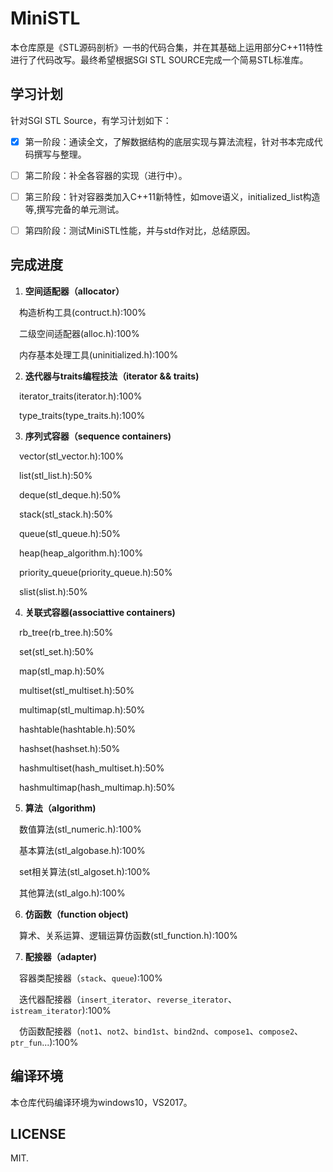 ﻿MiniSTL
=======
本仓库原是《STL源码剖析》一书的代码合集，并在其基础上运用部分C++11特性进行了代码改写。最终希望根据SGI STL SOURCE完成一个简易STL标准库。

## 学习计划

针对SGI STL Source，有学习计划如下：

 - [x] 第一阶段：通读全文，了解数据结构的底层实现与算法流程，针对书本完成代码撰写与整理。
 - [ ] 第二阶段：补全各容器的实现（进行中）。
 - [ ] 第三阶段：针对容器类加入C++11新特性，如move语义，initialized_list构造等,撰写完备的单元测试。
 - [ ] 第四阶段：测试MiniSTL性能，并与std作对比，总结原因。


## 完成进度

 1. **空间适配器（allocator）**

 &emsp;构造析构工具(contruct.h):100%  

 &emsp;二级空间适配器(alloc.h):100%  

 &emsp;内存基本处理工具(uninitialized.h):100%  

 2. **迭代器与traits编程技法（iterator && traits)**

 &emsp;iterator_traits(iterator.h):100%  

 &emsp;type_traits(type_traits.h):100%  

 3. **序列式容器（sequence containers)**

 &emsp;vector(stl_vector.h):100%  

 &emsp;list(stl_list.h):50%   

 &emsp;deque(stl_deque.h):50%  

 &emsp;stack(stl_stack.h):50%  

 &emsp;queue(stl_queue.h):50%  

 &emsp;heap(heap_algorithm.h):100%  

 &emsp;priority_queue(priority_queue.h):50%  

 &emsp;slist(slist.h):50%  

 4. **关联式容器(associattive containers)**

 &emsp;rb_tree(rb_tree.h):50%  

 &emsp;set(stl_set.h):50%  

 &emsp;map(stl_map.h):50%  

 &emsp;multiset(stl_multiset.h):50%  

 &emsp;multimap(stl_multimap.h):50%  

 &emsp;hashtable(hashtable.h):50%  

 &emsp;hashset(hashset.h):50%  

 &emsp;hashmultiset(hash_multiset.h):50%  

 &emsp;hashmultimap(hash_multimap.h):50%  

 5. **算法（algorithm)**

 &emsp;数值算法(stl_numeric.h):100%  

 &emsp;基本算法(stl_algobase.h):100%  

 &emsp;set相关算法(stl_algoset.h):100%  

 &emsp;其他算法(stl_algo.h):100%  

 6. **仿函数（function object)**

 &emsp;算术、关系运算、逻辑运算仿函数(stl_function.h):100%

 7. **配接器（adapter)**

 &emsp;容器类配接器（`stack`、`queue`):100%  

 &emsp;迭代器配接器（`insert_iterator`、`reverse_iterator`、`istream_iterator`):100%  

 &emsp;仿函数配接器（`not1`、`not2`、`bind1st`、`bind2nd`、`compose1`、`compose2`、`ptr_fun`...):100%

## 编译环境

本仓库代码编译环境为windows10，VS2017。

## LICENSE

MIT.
* * *
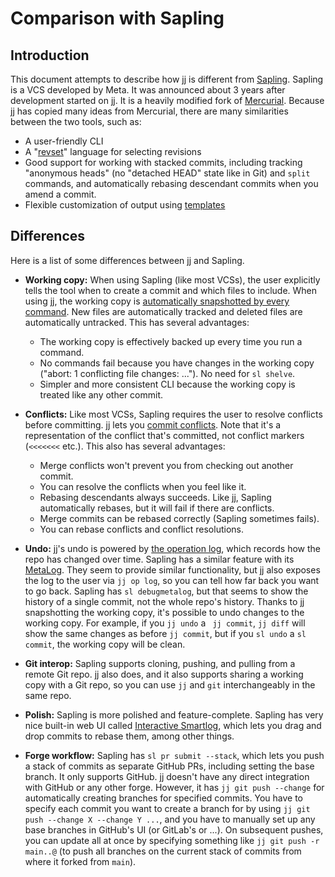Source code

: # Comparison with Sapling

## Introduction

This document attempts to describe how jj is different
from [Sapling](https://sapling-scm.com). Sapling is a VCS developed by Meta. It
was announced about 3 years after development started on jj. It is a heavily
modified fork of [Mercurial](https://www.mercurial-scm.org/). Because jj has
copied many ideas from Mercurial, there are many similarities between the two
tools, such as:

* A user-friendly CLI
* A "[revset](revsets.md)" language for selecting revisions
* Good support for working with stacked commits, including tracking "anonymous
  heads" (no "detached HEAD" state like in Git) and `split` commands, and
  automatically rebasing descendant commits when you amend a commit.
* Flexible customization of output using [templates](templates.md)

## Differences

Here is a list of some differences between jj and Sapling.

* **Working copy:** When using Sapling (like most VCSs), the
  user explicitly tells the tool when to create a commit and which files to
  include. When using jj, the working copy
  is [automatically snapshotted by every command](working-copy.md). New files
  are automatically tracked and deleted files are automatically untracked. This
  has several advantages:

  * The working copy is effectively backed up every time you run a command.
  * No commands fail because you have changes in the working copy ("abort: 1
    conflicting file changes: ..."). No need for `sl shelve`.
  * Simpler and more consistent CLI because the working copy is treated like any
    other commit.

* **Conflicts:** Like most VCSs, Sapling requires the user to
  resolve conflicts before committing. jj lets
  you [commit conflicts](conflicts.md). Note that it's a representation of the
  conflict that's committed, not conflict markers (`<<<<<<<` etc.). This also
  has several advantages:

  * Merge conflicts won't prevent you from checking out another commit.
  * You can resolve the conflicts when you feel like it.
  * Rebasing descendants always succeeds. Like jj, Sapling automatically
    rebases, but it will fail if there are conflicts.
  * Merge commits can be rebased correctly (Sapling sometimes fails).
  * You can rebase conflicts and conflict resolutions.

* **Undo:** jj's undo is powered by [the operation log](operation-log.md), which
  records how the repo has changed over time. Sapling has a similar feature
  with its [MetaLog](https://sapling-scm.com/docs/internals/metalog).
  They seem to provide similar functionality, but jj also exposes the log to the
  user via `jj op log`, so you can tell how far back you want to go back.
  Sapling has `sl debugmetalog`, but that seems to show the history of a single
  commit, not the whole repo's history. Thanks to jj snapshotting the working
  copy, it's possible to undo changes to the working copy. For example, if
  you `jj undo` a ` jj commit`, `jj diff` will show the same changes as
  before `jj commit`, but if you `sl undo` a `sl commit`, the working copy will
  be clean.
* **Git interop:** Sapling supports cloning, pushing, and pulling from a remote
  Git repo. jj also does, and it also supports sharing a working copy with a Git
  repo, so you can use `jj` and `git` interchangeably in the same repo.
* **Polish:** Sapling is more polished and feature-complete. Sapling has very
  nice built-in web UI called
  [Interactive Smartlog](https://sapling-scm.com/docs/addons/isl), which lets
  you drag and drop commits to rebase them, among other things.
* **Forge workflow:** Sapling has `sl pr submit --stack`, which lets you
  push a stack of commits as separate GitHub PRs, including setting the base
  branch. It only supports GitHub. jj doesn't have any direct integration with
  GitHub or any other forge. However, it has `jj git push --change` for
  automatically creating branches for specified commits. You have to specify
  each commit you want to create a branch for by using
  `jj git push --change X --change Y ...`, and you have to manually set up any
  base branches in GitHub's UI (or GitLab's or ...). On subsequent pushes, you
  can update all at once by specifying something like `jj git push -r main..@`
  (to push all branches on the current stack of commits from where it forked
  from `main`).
---
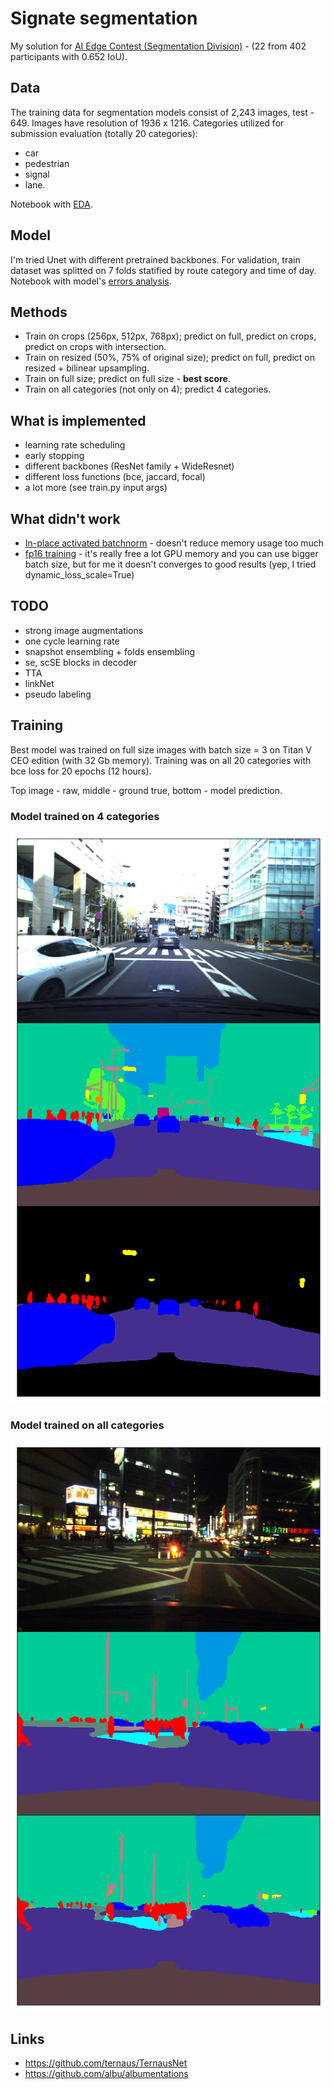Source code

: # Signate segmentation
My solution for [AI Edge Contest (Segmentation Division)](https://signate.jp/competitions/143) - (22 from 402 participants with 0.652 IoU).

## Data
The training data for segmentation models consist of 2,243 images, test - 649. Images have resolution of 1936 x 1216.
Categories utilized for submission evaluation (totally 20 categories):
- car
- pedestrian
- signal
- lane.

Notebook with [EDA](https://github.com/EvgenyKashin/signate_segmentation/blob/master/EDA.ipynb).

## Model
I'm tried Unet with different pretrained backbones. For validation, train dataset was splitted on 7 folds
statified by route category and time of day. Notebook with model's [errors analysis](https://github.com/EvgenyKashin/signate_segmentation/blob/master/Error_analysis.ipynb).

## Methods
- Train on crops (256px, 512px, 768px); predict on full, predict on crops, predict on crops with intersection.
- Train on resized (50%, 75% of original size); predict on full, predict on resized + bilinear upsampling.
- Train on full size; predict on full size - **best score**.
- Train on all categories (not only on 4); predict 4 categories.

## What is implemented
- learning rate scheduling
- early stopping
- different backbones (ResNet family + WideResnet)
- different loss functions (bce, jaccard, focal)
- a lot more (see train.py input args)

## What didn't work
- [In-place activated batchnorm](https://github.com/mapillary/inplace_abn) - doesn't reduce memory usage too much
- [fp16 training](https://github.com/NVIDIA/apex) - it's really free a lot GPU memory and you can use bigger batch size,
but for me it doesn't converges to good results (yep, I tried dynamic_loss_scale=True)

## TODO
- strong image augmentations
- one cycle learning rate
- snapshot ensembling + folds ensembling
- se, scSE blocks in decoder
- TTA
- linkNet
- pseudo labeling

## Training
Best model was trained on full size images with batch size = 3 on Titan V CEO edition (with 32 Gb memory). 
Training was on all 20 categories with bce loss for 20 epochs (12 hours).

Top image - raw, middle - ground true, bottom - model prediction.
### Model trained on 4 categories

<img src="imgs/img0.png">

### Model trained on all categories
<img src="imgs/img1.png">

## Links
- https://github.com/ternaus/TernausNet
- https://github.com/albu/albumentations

▸ **EXERCISE DIRECTIONS**
From the data above, return every line from the line that has "automatically rebasing descendant" up to and including the line that has "rebases, but it", exactly.

▸ **TASK SOLUTION**
  automatically rebasing descendant commits when you amend a commit.
* Flexible customization of output using [templates](templates.md)

## Differences

Here is a list of some differences between jj and Sapling.

* **Working copy:** When using Sapling (like most VCSs), the
  user explicitly tells the tool when to create a commit and which files to
  include. When using jj, the working copy
  is [automatically snapshotted by every command](working-copy.md). New files
  are automatically tracked and deleted files are automatically untracked. This
  has several advantages:

  * The working copy is effectively backed up every time you run a command.
  * No commands fail because you have changes in the working copy ("abort: 1
    conflicting file changes: ..."). No need for `sl shelve`.
  * Simpler and more consistent CLI because the working copy is treated like any
    other commit.

* **Conflicts:** Like most VCSs, Sapling requires the user to
  resolve conflicts before committing. jj lets
  you [commit conflicts](conflicts.md). Note that it's a representation of the
  conflict that's committed, not conflict markers (`<<<<<<<` etc.). This also
  has several advantages:

  * Merge conflicts won't prevent you from checking out another commit.
  * You can resolve the conflicts when you feel like it.
  * Rebasing descendants always succeeds. Like jj, Sapling automatically
    rebases, but it will fail if there are conflicts.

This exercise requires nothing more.